** RECORDED INFORMATION follows **

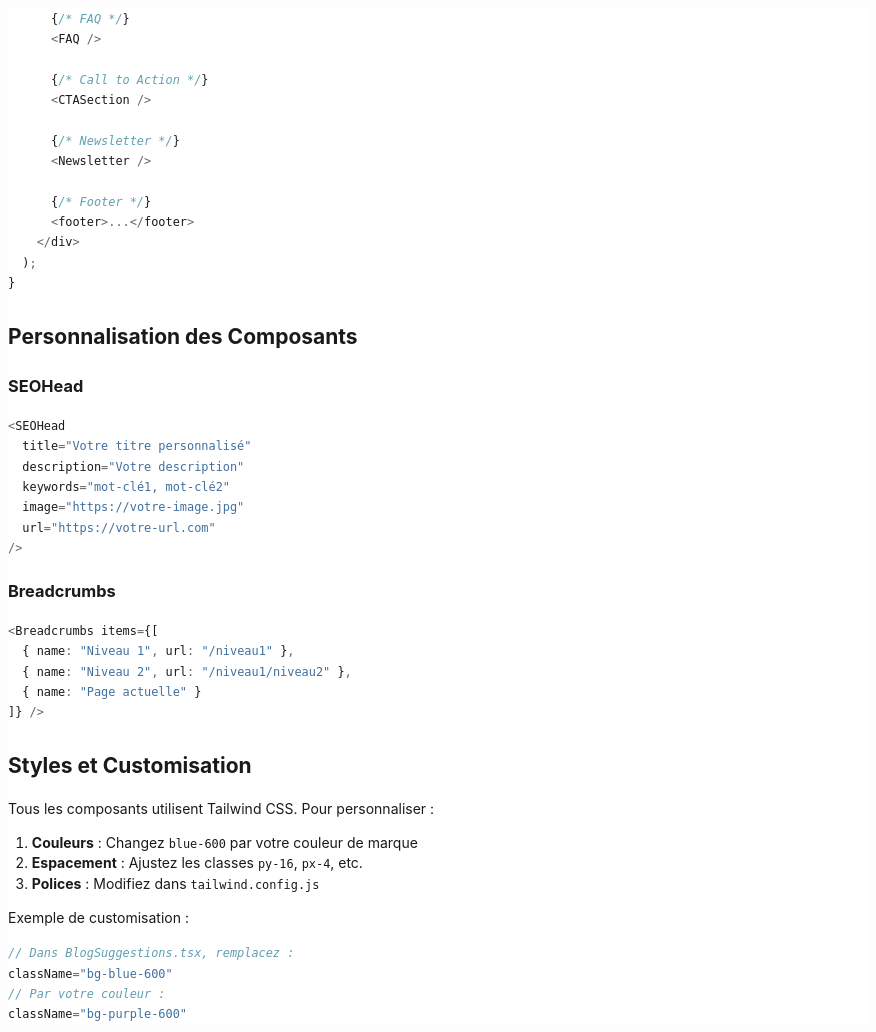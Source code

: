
 ```typescript
      {/* FAQ */}
      <FAQ />

      {/* Call to Action */}
      <CTASection />

      {/* Newsletter */}
      <Newsletter />

      {/* Footer */}
      <footer>...</footer>
    </div>
  );
}
```

## Personnalisation des Composants

### SEOHead
```typescript
<SEOHead
  title="Votre titre personnalisé"
  description="Votre description"
  keywords="mot-clé1, mot-clé2"
  image="https://votre-image.jpg"
  url="https://votre-url.com"
/>
```

### Breadcrumbs
```typescript
<Breadcrumbs items={[
  { name: "Niveau 1", url: "/niveau1" },
  { name: "Niveau 2", url: "/niveau1/niveau2" },
  { name: "Page actuelle" }
]} />
```

## Styles et Customisation

Tous les composants utilisent Tailwind CSS. Pour personnaliser :

1. **Couleurs** : Changez `blue-600` par votre couleur de marque
2. **Espacement** : Ajustez les classes `py-16`, `px-4`, etc.
3. **Polices** : Modifiez dans `tailwind.config.js`

Exemple de customisation :

```typescript
// Dans BlogSuggestions.tsx, remplacez :
className="bg-blue-600"
// Par votre couleur :
className="bg-purple-600"
```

** End of RECORDED INFORMATION **

• **TASK TO CARRY OUT**:
Check the listing for the word "blue". Show each line that has it.

• **REPLY TO THE TASK**:
1. **Couleurs** : Changez `blue-600` par votre couleur de marque
className="bg-blue-600"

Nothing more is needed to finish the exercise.